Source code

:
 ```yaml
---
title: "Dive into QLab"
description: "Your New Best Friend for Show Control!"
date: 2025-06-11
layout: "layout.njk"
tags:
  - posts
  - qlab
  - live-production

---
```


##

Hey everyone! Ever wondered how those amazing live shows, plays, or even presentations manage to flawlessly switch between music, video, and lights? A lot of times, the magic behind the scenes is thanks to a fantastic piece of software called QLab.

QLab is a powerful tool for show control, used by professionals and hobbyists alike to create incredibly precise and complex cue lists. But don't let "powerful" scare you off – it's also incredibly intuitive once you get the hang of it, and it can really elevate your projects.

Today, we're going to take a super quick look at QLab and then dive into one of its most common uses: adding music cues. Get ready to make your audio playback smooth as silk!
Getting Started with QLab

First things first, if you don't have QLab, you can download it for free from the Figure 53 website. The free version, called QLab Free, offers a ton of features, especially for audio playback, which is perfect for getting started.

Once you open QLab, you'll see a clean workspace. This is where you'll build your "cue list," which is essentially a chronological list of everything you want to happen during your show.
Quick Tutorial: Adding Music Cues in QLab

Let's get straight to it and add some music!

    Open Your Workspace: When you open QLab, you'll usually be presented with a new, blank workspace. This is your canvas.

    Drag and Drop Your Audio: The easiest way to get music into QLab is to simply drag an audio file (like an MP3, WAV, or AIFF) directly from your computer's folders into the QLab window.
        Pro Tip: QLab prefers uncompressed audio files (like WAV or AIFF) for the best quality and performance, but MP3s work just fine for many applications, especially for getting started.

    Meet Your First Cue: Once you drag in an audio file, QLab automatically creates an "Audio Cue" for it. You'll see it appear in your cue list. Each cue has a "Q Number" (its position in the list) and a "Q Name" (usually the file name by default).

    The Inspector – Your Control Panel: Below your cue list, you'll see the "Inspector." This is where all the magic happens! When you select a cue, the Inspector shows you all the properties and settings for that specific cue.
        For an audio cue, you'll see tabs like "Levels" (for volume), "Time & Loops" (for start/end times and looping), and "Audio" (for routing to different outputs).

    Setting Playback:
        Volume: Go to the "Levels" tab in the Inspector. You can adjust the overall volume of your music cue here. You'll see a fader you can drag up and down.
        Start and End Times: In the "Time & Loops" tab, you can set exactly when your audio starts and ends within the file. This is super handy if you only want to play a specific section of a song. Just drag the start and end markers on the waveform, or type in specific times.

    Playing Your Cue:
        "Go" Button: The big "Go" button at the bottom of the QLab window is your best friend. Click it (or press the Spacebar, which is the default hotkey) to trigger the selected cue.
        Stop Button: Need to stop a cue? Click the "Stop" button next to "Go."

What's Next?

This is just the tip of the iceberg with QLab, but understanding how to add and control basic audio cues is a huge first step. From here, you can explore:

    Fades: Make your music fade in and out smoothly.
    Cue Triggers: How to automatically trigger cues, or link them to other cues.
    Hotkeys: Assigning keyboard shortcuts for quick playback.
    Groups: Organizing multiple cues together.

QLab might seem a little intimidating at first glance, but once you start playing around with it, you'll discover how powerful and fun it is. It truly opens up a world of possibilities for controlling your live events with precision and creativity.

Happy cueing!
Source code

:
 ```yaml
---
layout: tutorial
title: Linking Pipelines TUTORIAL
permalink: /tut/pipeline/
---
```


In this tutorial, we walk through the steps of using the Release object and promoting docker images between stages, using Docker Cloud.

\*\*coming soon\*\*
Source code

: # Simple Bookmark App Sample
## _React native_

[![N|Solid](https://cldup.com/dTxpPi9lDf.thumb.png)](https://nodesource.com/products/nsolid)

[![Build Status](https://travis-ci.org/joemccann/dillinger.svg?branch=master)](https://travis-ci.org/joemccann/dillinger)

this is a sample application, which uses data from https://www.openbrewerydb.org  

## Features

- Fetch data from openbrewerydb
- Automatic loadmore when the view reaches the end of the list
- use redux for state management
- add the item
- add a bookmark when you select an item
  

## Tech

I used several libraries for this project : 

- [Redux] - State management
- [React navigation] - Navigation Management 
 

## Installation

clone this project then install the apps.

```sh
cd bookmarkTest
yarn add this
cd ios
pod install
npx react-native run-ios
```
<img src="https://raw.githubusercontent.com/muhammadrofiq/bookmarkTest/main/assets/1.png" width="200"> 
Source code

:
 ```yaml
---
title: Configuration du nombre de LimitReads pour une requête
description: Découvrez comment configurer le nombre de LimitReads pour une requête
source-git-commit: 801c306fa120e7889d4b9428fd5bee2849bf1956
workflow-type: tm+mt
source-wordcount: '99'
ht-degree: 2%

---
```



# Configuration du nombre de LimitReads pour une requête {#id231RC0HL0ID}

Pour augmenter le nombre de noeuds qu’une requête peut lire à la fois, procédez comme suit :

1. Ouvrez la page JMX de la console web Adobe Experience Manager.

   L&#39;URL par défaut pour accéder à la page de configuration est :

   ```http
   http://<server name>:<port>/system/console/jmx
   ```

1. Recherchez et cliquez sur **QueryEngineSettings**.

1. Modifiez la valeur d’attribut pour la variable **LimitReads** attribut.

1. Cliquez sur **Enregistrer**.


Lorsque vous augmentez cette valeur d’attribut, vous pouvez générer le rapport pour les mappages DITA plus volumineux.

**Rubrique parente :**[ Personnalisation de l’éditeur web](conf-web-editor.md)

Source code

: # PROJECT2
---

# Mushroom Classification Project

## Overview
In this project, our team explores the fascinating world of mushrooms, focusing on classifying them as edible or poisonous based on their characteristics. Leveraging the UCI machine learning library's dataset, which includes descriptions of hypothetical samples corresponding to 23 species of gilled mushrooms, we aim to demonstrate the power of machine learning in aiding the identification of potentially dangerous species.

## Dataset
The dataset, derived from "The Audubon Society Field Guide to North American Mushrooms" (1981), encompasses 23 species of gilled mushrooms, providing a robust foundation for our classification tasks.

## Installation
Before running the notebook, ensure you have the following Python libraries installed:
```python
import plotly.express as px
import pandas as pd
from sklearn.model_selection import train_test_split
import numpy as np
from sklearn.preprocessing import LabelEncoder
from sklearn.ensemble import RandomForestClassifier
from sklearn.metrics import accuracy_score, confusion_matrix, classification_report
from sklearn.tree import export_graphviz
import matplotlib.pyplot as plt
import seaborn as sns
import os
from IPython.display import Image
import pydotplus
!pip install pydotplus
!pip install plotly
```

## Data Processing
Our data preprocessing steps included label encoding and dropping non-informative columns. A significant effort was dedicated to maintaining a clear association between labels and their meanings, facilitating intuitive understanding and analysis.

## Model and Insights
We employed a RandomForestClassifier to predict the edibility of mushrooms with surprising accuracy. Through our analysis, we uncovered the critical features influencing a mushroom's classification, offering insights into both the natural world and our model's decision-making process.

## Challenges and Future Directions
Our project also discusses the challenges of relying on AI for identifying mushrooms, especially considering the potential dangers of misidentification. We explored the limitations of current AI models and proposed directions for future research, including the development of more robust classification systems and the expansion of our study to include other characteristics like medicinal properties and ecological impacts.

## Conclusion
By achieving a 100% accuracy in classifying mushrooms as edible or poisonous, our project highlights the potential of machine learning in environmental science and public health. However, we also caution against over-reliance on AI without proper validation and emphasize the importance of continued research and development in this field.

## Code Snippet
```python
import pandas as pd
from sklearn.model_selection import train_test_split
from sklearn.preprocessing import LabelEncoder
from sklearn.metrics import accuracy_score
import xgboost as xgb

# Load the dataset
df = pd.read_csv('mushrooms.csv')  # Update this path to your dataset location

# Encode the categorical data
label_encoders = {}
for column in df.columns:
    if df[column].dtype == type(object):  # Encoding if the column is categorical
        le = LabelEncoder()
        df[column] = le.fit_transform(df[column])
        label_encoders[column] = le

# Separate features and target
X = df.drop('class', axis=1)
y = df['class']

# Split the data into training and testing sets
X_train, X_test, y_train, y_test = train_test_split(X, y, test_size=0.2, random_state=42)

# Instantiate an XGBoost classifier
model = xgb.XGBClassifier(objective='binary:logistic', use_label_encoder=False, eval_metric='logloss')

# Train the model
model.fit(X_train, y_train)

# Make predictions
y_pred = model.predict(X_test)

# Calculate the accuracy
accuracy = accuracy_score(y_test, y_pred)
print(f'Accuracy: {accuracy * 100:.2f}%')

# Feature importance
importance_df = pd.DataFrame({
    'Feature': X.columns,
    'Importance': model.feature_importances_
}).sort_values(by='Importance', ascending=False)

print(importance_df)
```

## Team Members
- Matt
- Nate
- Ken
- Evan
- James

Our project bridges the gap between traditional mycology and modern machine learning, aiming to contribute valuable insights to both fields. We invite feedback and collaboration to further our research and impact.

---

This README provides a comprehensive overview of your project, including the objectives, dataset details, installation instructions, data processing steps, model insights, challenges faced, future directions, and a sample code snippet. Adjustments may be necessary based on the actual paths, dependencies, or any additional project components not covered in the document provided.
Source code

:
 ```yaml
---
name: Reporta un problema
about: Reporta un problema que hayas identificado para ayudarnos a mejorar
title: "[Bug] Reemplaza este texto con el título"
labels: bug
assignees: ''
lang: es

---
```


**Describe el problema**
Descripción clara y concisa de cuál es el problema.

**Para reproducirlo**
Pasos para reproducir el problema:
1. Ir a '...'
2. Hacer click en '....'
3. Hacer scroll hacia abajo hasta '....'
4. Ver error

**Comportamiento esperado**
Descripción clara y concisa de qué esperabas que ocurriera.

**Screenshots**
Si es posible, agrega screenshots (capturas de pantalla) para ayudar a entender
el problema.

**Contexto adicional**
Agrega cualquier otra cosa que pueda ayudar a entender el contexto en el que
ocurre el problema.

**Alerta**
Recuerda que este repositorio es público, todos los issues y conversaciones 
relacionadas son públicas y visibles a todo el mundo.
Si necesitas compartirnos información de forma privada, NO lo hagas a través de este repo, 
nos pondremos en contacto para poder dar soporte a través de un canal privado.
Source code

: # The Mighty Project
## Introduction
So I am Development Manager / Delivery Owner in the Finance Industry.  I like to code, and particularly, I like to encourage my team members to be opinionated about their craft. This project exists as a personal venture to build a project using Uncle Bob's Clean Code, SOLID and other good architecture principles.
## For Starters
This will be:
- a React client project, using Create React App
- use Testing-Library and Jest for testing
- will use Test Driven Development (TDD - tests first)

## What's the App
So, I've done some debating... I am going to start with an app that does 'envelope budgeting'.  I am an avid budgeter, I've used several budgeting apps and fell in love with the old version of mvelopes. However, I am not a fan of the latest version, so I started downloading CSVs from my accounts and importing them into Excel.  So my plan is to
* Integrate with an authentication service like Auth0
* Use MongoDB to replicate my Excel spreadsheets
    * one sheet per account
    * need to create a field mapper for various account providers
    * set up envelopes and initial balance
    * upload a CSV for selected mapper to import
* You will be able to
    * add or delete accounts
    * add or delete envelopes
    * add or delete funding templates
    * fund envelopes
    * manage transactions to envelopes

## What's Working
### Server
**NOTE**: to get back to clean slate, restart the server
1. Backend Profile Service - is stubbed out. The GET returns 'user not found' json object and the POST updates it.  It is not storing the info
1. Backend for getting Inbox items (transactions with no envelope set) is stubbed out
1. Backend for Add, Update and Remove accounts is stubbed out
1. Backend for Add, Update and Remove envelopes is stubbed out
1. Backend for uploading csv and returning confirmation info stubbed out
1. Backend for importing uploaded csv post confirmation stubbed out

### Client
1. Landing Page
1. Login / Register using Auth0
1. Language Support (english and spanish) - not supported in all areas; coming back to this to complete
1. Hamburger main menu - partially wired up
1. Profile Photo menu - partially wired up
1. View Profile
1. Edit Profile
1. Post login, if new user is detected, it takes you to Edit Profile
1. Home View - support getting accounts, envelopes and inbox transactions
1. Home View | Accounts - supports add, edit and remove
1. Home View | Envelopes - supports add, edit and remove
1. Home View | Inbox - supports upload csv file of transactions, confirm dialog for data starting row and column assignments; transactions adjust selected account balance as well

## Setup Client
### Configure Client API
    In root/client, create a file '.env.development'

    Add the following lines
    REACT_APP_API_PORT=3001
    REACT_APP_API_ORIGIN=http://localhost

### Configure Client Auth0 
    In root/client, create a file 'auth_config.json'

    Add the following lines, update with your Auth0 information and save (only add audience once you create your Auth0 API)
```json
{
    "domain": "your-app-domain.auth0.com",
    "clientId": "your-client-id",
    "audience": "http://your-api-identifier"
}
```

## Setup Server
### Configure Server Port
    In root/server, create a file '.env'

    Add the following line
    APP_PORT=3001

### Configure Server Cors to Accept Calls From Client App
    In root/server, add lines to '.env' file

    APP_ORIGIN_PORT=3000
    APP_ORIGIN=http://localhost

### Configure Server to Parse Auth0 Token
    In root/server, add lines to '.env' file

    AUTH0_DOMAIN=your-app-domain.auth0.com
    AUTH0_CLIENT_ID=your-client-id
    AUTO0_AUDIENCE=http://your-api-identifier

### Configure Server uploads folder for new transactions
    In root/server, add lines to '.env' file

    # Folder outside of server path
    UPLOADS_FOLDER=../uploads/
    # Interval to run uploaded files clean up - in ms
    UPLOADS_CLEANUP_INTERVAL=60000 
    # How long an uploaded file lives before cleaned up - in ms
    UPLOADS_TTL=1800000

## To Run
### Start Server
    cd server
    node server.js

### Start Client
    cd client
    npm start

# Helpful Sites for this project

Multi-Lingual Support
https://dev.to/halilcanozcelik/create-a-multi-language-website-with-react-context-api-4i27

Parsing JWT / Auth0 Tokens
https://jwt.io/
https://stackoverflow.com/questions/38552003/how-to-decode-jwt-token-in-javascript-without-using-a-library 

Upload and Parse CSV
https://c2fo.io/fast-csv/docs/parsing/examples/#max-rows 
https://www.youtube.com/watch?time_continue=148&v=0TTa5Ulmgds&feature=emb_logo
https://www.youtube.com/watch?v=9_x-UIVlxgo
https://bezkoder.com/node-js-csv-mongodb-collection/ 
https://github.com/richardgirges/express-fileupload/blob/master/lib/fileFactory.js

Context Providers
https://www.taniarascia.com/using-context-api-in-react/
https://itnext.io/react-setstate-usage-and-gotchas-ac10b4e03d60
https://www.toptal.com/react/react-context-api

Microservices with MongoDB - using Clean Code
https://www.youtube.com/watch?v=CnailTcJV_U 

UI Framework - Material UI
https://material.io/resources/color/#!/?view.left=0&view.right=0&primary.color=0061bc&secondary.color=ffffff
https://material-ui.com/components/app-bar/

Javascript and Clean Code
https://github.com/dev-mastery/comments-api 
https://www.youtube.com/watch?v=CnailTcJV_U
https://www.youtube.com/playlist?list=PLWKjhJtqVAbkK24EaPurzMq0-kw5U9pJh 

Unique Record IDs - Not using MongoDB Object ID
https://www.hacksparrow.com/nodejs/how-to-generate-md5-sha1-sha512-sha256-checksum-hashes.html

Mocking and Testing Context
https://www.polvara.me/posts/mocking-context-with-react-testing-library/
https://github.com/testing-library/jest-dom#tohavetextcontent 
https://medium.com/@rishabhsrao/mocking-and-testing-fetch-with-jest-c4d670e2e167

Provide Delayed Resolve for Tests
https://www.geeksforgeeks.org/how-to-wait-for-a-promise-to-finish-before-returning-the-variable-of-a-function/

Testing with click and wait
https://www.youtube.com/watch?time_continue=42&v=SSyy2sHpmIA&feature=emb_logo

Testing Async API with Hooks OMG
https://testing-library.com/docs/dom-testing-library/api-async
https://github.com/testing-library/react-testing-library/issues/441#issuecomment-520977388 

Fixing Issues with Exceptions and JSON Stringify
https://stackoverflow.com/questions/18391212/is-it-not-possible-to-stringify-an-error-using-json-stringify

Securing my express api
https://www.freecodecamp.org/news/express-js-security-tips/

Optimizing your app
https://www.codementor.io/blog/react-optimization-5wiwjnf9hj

▶ [WORK ITEM]:
Within the preceding material, tally each line that holds the word "Hacer". Write down only the total.

▶ [OUTPUT BELOW]:
2